Return each line exactly as written. Begin with the first line of the entries and end with the line that has "العام الميلادي: 1171</h5>".

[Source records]
* * * * * * * * *

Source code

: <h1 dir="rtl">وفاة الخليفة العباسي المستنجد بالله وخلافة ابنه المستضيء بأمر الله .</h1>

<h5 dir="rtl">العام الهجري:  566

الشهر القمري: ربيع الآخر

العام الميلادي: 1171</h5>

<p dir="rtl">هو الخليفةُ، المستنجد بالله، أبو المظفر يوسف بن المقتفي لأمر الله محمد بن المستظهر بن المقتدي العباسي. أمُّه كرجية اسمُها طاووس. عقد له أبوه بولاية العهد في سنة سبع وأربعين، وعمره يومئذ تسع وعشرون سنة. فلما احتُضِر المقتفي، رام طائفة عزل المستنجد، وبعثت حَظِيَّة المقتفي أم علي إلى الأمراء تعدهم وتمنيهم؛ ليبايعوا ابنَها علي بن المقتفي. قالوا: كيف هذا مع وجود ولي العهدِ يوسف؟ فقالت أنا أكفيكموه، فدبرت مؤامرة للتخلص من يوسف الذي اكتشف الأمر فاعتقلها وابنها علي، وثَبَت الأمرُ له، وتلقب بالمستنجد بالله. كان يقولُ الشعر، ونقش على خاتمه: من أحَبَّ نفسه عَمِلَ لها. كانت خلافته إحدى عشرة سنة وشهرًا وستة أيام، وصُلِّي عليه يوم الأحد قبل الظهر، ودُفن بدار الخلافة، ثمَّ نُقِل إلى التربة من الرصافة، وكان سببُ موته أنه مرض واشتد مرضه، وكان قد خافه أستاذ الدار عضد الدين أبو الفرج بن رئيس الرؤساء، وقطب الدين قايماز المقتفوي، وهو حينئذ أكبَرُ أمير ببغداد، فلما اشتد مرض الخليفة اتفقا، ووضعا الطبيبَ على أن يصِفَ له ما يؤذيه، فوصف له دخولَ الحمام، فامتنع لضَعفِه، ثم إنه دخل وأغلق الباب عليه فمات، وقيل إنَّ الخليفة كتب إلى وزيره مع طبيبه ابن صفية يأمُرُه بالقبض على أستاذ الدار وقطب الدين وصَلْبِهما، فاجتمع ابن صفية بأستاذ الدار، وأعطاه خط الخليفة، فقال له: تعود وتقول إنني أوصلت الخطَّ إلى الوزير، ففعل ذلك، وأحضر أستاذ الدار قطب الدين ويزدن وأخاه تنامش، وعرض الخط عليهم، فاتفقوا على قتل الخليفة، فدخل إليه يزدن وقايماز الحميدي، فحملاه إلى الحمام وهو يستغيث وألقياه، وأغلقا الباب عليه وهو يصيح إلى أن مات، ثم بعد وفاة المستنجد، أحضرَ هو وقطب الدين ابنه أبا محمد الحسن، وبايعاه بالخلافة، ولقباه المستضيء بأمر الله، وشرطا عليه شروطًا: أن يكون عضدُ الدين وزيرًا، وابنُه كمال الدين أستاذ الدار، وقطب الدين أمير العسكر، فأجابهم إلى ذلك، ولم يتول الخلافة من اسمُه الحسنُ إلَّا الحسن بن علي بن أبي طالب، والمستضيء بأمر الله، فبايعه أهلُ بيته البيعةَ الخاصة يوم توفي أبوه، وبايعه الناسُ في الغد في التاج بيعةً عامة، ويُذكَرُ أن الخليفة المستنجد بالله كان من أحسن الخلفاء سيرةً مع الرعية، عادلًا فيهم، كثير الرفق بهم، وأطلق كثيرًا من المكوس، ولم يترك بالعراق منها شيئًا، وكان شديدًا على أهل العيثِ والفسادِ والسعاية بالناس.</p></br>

* * * * * * * * *

■ **EXPECTED ANSWER**
Source code

: <h1 dir="rtl">وفاة الخليفة العباسي المستنجد بالله وخلافة ابنه المستضيء بأمر الله .</h1>

<h5 dir="rtl">العام الهجري:  566

الشهر القمري: ربيع الآخر

العام الميلادي: 1171</h5>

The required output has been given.